As such, it was very easy to see the kinds of gains one might be a party to if one invested across those periods. Not to mention the potential cash that one would miss out on if they didn't.
But 2022 thus far has given investors a different tale. We are now in mid-March. Yet still the ASX 200 remains in the red year to date. Since the start of 2022, the ASX's flagship index has lost 5.82% of its value. Suddenly, it's a lot harder to convince a new investor of the benefits of investing in the share market.
And that difficulty has been compounded by the wild gyrations we have seen more recently in light of the tragic war in Europe. The world certainly seems an uncertain place right now. And when it costs almost double what it did even a few weeks ago to fill up your car, it can be hard to even contemplate ratcheting up investments into shares.
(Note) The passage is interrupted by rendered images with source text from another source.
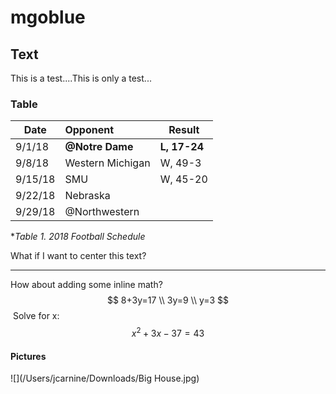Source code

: # mgoblue

## Text
This is a test....This is only a test...
### Table

| Date    | Opponent         | Result       |
| ------- | :--------------- | ------------ |
| 9/1/18  | **@Notre Dame**  | **L, 17-24** |
| 9/8/18  | Western Michigan | W, 49-3      |
| 9/15/18 | SMU              | W, 45-20     |
| 9/22/18 | Nebraska         |              |
| 9/29/18 | @Northwestern    |              |

**Table 1.  2018 Football Schedule*



What if I want to center this text?

------

How about adding some inline math?
$$
8+3y=17 \\
3y=9 \\
y=3
$$
​	Solve for x:
$$
x^2+3x-37=43
$$


#### Pictures

![](/Users/jcarnine/Downloads/Big House.jpg)





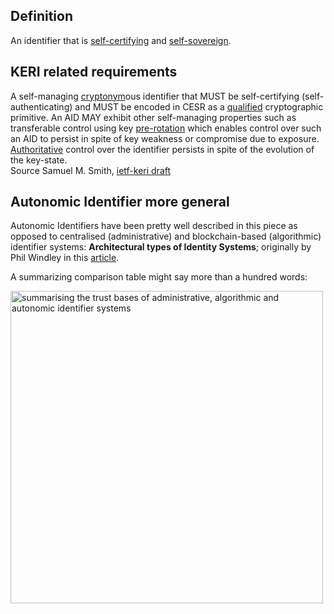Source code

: ## Definition

An identifier that is [self-certifying](self-certifying-identifier) and [self-sovereign](self-sovereign-identity).

## KERI related requirements
A self-managing [cryptonym](cryptonymous)ous identifier that MUST be self-certifying (self-authenticating) and MUST be encoded in CESR as a [qualified](qualified) cryptographic primitive. An AID MAY exhibit other self-managing properties such as transferable control using key [pre-rotation](pre-rotation) which enables control over such an AID to persist in spite of key weakness or compromise due to exposure. [Authoritative](authoritative) control over the identifier persists in spite of the evolution of the key-state.\
Source Samuel M. Smith, [ietf-keri draft](https://github.com/WebOfTrust/ietf-keri/blob/main/draft-ssmith-keri.md)

## Autonomic Identifier more general
Autonomic Identifiers have been pretty well described in this piece as opposed to centralised (administrative) and blockchain-based (algorithmic) identifier systems: **Architectural types of Identity Systems**; originally by Phil Windley in this [article](https://www.windley.com/archives/2020/09/the_architecture_of_identity_systems.shtml). 

A summarizing comparison table might say more than a hundred words:

<img src="https://hackmd.io/_uploads/HyOi3r81j.png" width="500" alt="summarising the trust bases of administrative, algorithmic and autonomic identifier systems" />
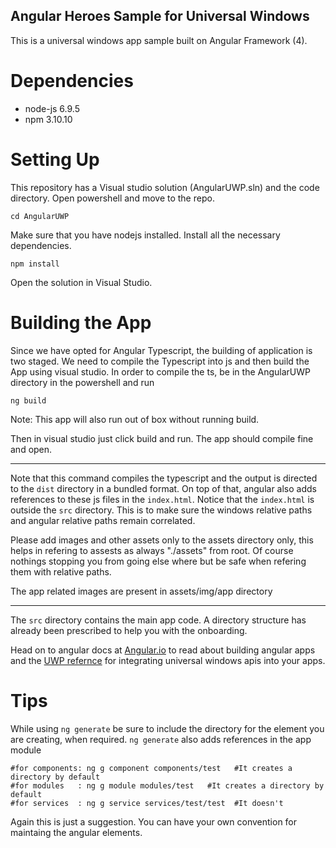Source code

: Angular Heroes Sample for Universal Windows
---------------------------------------------

This is a universal windows app sample built on Angular Framework (4). 

# Dependencies
 + node-js 6.9.5
 + npm 3.10.10

# Setting Up
This repository has a Visual studio solution (AngularUWP.sln) and the code directory. Open powershell and move to the repo.

    cd AngularUWP

Make sure that you have nodejs installed. Install all the necessary dependencies.

    npm install

Open the solution in Visual Studio.

# Building the App

Since we have opted for Angular Typescript, the building of application is two staged. We need to compile the Typescript into js and then build the App using visual studio. In order to compile the ts, be in the AngularUWP directory in the powershell and run 

    ng build

Note: This app will also run out of box without running build.

Then in visual studio just click build and run. The app should compile fine and open.

--------

Note that this command compiles the typescript and the output is directed to the `dist` directory in a bundled format. On top of that, angular also adds references to these js files in the `index.html`. Notice that the `index.html` is outside the `src` directory. This is to make sure the windows relative paths and angular relative paths remain correlated.

Please add images and other assets only to the assets directory only, this helps in refering to assests as always "./assets" from root. Of course nothings stopping you from going else where but be safe when refering them with relative paths.

The app related images are present in assets/img/app directory

----

The `src` directory contains the main app code. A directory structure has already been prescribed to help you with the onboarding. 

Head on to angular docs at [Angular.io](https://angular.io) to read about building angular apps and the [UWP refernce](https://docs.microsoft.com/en-us/uwp/) for integrating universal windows apis into your apps.


# Tips

While using `ng generate` be sure to include the directory for the element you are creating, when required. `ng generate` also adds references in the app module

    #for components: ng g component components/test   #It creates a directory by default
    #for modules   : ng g module modules/test   #It creates a directory by default
    #for services  : ng g service services/test/test  #It doesn't
    
Again this is just a suggestion. You can have your own convention for maintaing the angular elements.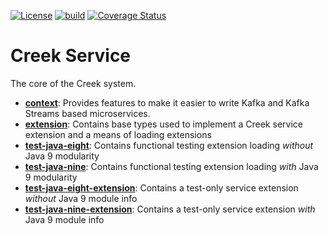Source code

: [![License](https://img.shields.io/badge/License-Apache%202.0-blue.svg)](https://opensource.org/licenses/Apache-2.0)
[![build](https://github.com/creek-service/creek-service/actions/workflows/gradle.yml/badge.svg)](https://github.com/creek-service/creek-service/actions/workflows/gradle.yml)
[![Coverage Status](https://coveralls.io/repos/github/creek-service/creek-service/badge.svg?branch=main)](https://coveralls.io/github/creek-service/creek-service?branch=main)

# Creek Service

The core of the Creek system.

* **[context](context)**: Provides features to make it easier to write Kafka and Kafka Streams based microservices.
* **[extension](extension)**: Contains base types used to implement a Creek service extension and a means of loading extensions                           
* **[test-java-eight](test-java-eight)**: Contains functional testing extension loading *without* Java 9 modularity
* **[test-java-nine](test-java-nine)**: Contains functional testing extension loading *with* Java 9 modularity
* **[test-java-eight-extension](test-java-eight-extension)**: Contains a test-only service extension *without* Java 9 module info
* **[test-java-nine-extension](test-java-nine-extension)**: Contains a test-only service extension *with* Java 9 module info
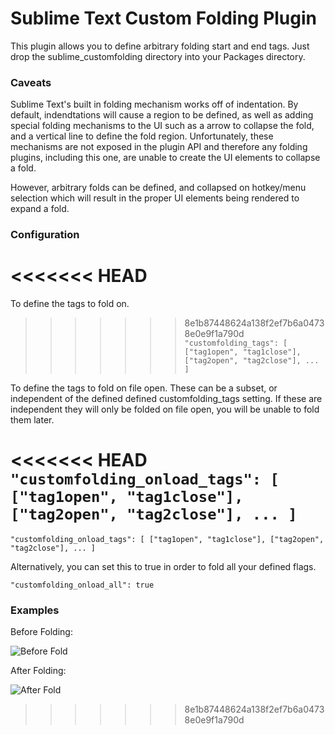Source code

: # Sublime Text Custom Folding Plugin

This plugin allows you to define arbitrary folding start and end tags. Just drop the sublime_customfolding directory
into your Packages directory. 

### Caveats 

Sublime Text's built in folding mechanism works off of indentation.  By default, indendtations will cause a region to
be defined, as well as adding special folding mechanisms to the UI such as a arrow to collapse the fold, and a vertical
line to define the fold region.   Unfortunately, these mechanisms are not exposed in the plugin API and therefore any
folding plugins, including this one, are unable to create the UI elements to collapse a fold. 

However, arbitrary folds can be defined, and collapsed on hotkey/menu selection which will result in the proper UI
elements being rendered to expand a fold. 

### Configuration

<<<<<<< HEAD
=======
To define the tags to fold on.

>>>>>>> 8e1b87448624a138f2ef7b6a04738e0e9f1a790d
`"customfolding_tags": [ ["tag1open", "tag1close"], ["tag2open", "tag2close"], ... ]`

To define the tags to fold on file open.  These can be a subset, or independent
of the defined defined customfolding_tags setting.  If these are independent 
they will only be folded on file open, you will be unable to fold them later.

<<<<<<< HEAD
`"customfolding_onload_tags": [ ["tag1open", "tag1close"], ["tag2open", "tag2close"], ... ]`
=======
`"customfolding_onload_tags": [ ["tag1open", "tag1close"], ["tag2open", "tag2close"], ... ]`

Alternatively, you can set this to true in order to fold all your defined flags. 

`"customfolding_onload_all": true`

### Examples

Before Folding:

![Before Fold](http://antidiametric.com/customfolding/customfold-before.png)

After Folding:

![After Fold](http://antidiametric.com/customfolding/customfold-after.png)
>>>>>>> 8e1b87448624a138f2ef7b6a04738e0e9f1a790d
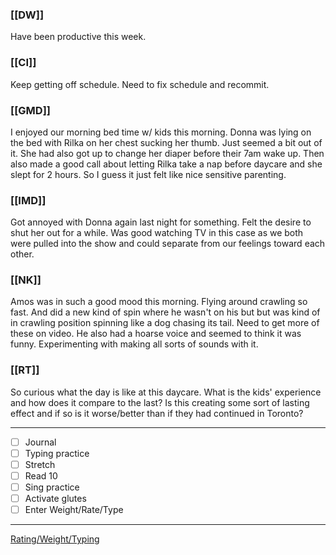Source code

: ### [[DW]]
Have been productive this week.

### [[CI]]
Keep getting off schedule. Need to fix schedule and recommit.

### [[GMD]]
I enjoyed our morning bed time w/ kids this morning. Donna was lying on the bed with Rilka on her chest sucking her thumb. Just seemed a bit out of it. She had also got up to change her diaper before their 7am wake up. Then also made a good call about letting Rilka take a nap before daycare and she slept for 2 hours. So I guess it just felt like nice sensitive parenting.

### [[IMD]]
Got annoyed with Donna again last night for something. Felt the desire to shut her out for a while. Was good watching TV in this case as we both were pulled into the show and could separate from our feelings toward each other.

### [[NK]]
Amos was in such a good mood this morning. Flying around crawling so fast. And did a new kind of spin where he wasn't on his but but was kind of in crawling position spinning like a dog chasing its tail. Need to get more of these on video. He also had a hoarse voice and seemed to think it was funny. Experimenting with making all sorts of sounds with it.

### [[RT]]
So curious what the day is like at this daycare. What is the kids' experience and how does it compare to the last? Is this creating some sort of lasting effect and if so is it worse/better than if they had continued in Toronto?

---
- [ ] Journal
- [ ] Typing practice
- [ ] Stretch
- [ ] Read 10
- [ ] Sing practice
- [ ] Activate glutes
- [ ] Enter Weight/Rate/Type
---

[Rating/Weight/Typing](https://docs.google.com/spreadsheets/d/1p6cinTqipnxyiSCgPBAWp2cAHA5q6P0NL58bNCxedCY/edit#gid=0)
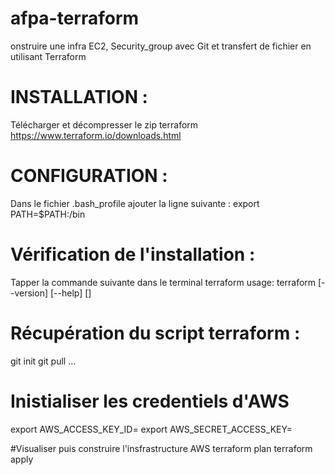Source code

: # afpa-terraform
onstruire une infra EC2, Security_group avec Git et transfert de fichier en utilisant Terraform


# INSTALLATION :
Télécharger et décompresser le zip terraform
https://www.terraform.io/downloads.html

# CONFIGURATION :
Dans le fichier .bash_profile ajouter la ligne suivante :
export PATH=$PATH:<path-terraform>/bin

# Vérification de l'installation :
Tapper la commande suivante dans le terminal
terraform
usage: terraform [--version] [--help] <command> [<args>]

# Récupération du script terraform :
git init
git pull ...

# Inistialiser les credentiels d'AWS
export AWS_ACCESS_KEY_ID=<votre access key>
export AWS_SECRET_ACCESS_KEY=<votre secret key>

#Visualiser puis construire l'insfrastructure AWS 
terraform plan
terraform apply
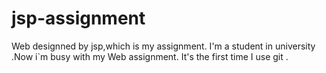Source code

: # jsp-assignment
Web designned by jsp,which is my assignment.
I'm a student in university .Now i`m busy with my Web assignment. It's the first time I use git .
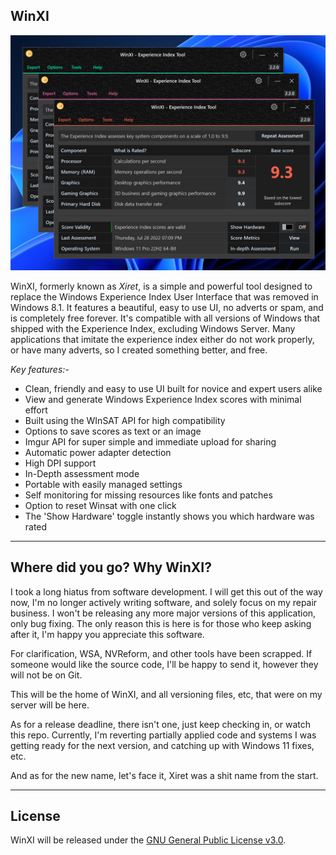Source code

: **WinXI**
-
![](Resources/img/app.png)

WinXI, formerly known as *Xiret*, is a simple and powerful tool designed to replace the Windows Experience Index User Interface that was removed in Windows 8.1. It features a beautiful, easy to use UI, no adverts or spam, and is completely free forever. It's compatible with all versions of Windows that shipped with the Experience Index, excluding Windows Server. Many applications that imitate the experience index either do not work properly, or have many adverts, so I created something better, and free.

_Key features:-_
- Clean, friendly and easy to use UI built for novice and expert users alike
- View and generate Windows Experience Index scores with minimal effort
- Built using the WInSAT API for high compatibility
- Options to save scores as text or an image
- Imgur API for super simple and immediate upload for sharing
- Automatic power adapter detection
- High DPI support
- In-Depth assessment mode
- Portable with easily managed settings
- Self monitoring for missing resources like fonts and patches
- Option to reset Winsat with one click
- The 'Show Hardware' toggle instantly shows you which hardware was rated

---
**Where did you go? Why WinXI?**
-
I took a long hiatus from software development. I will get this out of the way now, I'm no longer actively writing software, and solely focus on my repair business. I won't be releasing any more major versions of this application, only bug fixing. The only reason this is here is for those who keep asking after it, I'm happy you appreciate this software.

For clarification, WSA, NVReform, and other tools have been scrapped. If someone would like the source code, I'll be happy to send it, however they will not be on Git.

This will be the home of WinXI, and all versioning files, etc, that were on my server will be here.

As for a release deadline, there isn't one, just keep checking in, or watch this repo. Currently, I'm reverting partially applied code and systems I was getting ready for the next version, and catching up with Windows 11 fixes, etc.

And as for the new name, let's face it, Xiret was a shit name from the start.

---

**License**
-

WinXI will be released under the [GNU General Public License v3.0](https://choosealicense.com/licenses/gpl-3.0/).

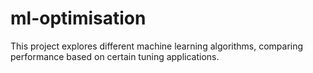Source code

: # ml-optimisation
This project explores different machine learning algorithms, comparing performance based on certain tuning applications.
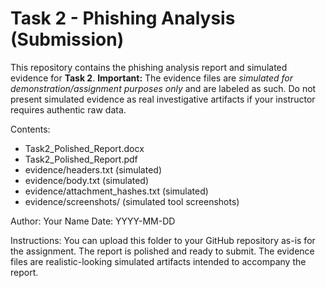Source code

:# Task 2 - Phishing Analysis (Submission)
This repository contains the phishing analysis report and simulated evidence for **Task 2**.
**Important:** The evidence files are *simulated for demonstration/assignment purposes only* and are labeled as such. Do not present simulated evidence as real investigative artifacts if your instructor requires authentic raw data.


Contents:
- Task2_Polished_Report.docx
- Task2_Polished_Report.pdf
- evidence/headers.txt (simulated)
- evidence/body.txt (simulated)
- evidence/attachment_hashes.txt (simulated)
- evidence/screenshots/ (simulated tool screenshots)

Author: Your Name
Date: YYYY-MM-DD

Instructions: You can upload this folder to your GitHub repository as-is for the assignment. The report is polished and ready to submit. The evidence files are realistic-looking simulated artifacts intended to accompany the report.
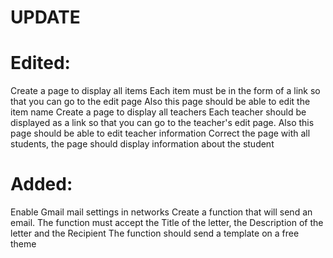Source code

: # UPDATE


# Edited:
Create a page to display all items
Each item must be in the form of a link so that you can go to the edit page
Also this page should be able to edit the item name
Create a page to display all teachers
Each teacher should be displayed as a link so that you can go to the teacher's edit page.
Also this page should be able to edit teacher information
Correct the page with all students, the page should display information about the student

   
   


# Added:
Enable Gmail mail settings in networks
Create a function that will send an email. The function must accept the Title of the letter, the Description of the letter and the Recipient
The function should send a template on a free theme

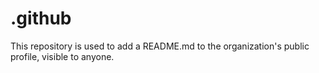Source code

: # .github
This repository is used to add a README.md to the organization's public profile, visible to anyone. 
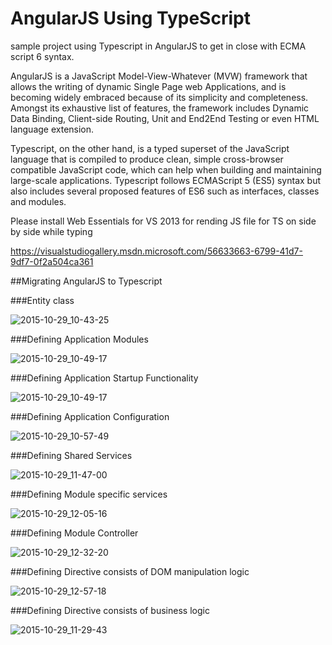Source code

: # AngularJS Using TypeScript
sample project using Typescript in AngularJS to get in close with ECMA script 6 syntax.

AngularJS is a JavaScript Model-View-Whatever (MVW) framework that allows the writing of dynamic Single Page web 
Applications, and is becoming widely embraced because of its simplicity and completeness. Amongst its exhaustive list 
of features, the framework includes Dynamic Data Binding, Client-side Routing, Unit and End2End Testing or even HTML 
language extension.

Typescript, on the other hand, is a typed superset of the JavaScript language that is compiled to produce clean, simple 
cross-browser compatible JavaScript code, which can help when building and maintaining large-scale applications. 
Typescript follows ECMAScript 5 (ES5) syntax but also includes several proposed features of ES6 such as interfaces, 
classes and modules.

Please install Web Essentials for VS 2013 for rending JS file for TS on side by side while typing 

https://visualstudiogallery.msdn.microsoft.com/56633663-6799-41d7-9df7-0f2a504ca361

##Migrating AngularJS to Typescript

###Entity class


![2015-10-29_10-43-25](https://cloud.githubusercontent.com/assets/10474169/10832092/46c76b4c-7e57-11e5-8d9a-168a39192f78.png)


###Defining Application Modules 

![2015-10-29_10-49-17](https://cloud.githubusercontent.com/assets/10474169/10832002/ac163a4c-7e56-11e5-837b-b3b4f77913ef.png)

###Defining Application Startup Functionality

![2015-10-29_10-49-17](https://cloud.githubusercontent.com/assets/10474169/10832002/ac163a4c-7e56-11e5-837b-b3b4f77913ef.png)

###Defining Application Configuration

![2015-10-29_10-57-49](https://cloud.githubusercontent.com/assets/10474169/10831997/ac0c6116-7e56-11e5-8dc8-5a89ad841dde.png)

###Defining Shared Services

![2015-10-29_11-47-00](https://cloud.githubusercontent.com/assets/10474169/10831998/ac0c98fc-7e56-11e5-8157-6f777a44130d.png)

###Defining Module specific services

![2015-10-29_12-05-16](https://cloud.githubusercontent.com/assets/10474169/10831999/ac0d5e9a-7e56-11e5-97a7-44a7c70dfaa0.png)

###Defining Module Controller

![2015-10-29_12-32-20](https://cloud.githubusercontent.com/assets/10474169/10832000/ac0d7254-7e56-11e5-8f4e-f55c4683fdc8.png)

###Defining Directive consists of DOM manipulation logic

![2015-10-29_12-57-18](https://cloud.githubusercontent.com/assets/10474169/10832001/ac0e35a4-7e56-11e5-96b8-c7f23061a677.png)

###Defining Directive consists of business logic

![2015-10-29_11-29-43](https://cloud.githubusercontent.com/assets/10474169/10831995/abf7887c-7e56-11e5-9f49-866f2fa2c317.png)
Global uncertainty doesn't always mean we shouldn't invest in ASX shares
But even if the world has become, or even remains, a more uncertain place, it doesn't mean that investing has automatically become a bad idea. As our Chief Investment Officer here at the Fool, Scott Phillips, has reminded us many times, the share market has seen more than its fair share of wars and other awful geopolitical events over decades and decades. And it has never not gone on to eventually enjoy subsequent new record highs.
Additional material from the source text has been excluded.